Across the records below, count the lines that contain "several" and write down only the count.

┌─ Data under study

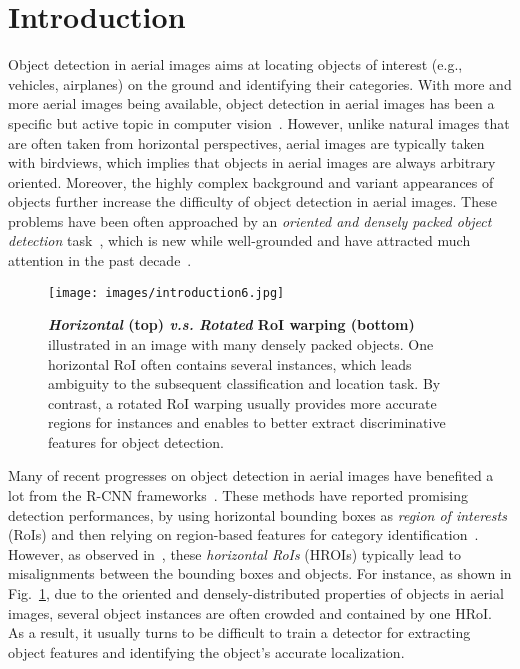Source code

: \documentclass[11pt,onecolumn]{article}         \usepackage[top=3.6cm, bottom=3.2cm, left=2.3cm, right=2.3cm]{geometry}
\begin{document}
\section{Introduction}
Object detection in aerial images aims at locating objects of interest (e.g., vehicles, airplanes) on the ground and identifying their categories. With more and more aerial images being available, object detection in aerial images has been a specific but active topic in computer vision~\cite{roatation-invariant-cvpr,long2017accurate,rotation-invariant, deng2017toward}. However, unlike natural images that are often taken from horizontal perspectives, aerial images are typically taken with birdviews, which implies that objects in aerial images are always arbitrary oriented.
Moreover, the highly complex background and variant appearances of objects further increase the difficulty of object detection in aerial images.  
These problems have been often approached by an {\em oriented and densely packed object detection} task~\cite{DOTA, VEDAI, drone}, which is new while well-grounded and have attracted much attention in the past decade~\cite{SRBBS, RRPN, RRCNN, textboxes++, azimi2018towards}.
\begin{figure}[t!]
    \centering
    \texttt{[image: images/introduction6.jpg]}
    \vspace{1mm}
    \caption{{\bf {\em Horizontal} (top) {\em v.s.} {\em Rotated} RoI warping (bottom)} illustrated in an image with many densely packed objects.
    One horizontal RoI often contains several instances,  which leads ambiguity to the subsequent classification and location task. By contrast, a rotated RoI warping usually provides more accurate regions for instances and enables to better extract discriminative features for object detection.
    }
    \label{fig:RoIvsRRoI}
\end{figure}

Many of recent progresses on object detection in aerial images have benefited a lot from the R-CNN frameworks~\cite{r-cnn,Fast_RCNN,FasterR-CNN,VHR,long2017accurate,xiao2017airport,deng2017toward,drone,li2017object}.
These methods have reported promising detection performances, by using horizontal bounding boxes as {\em region of interests} (RoIs) and then relying on region-based features for category identification~\cite{VHR, long2017accurate, deng2017toward}. 
However, as observed in~\cite{DOTA, HRSC2016}, these {\em horizontal RoIs} (HROIs) typically lead to misalignments between the bounding boxes and objects. 
For instance, as shown in Fig.~\ref{fig:RoIvsRRoI}, due to the oriented and densely-distributed properties of objects in aerial images, several object instances are often crowded and contained by one HRoI. 
As a result, it usually turns to be difficult to train a detector for extracting object features and identifying the object's accurate localization. 
\end{document}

└─

▶ **Response box**
2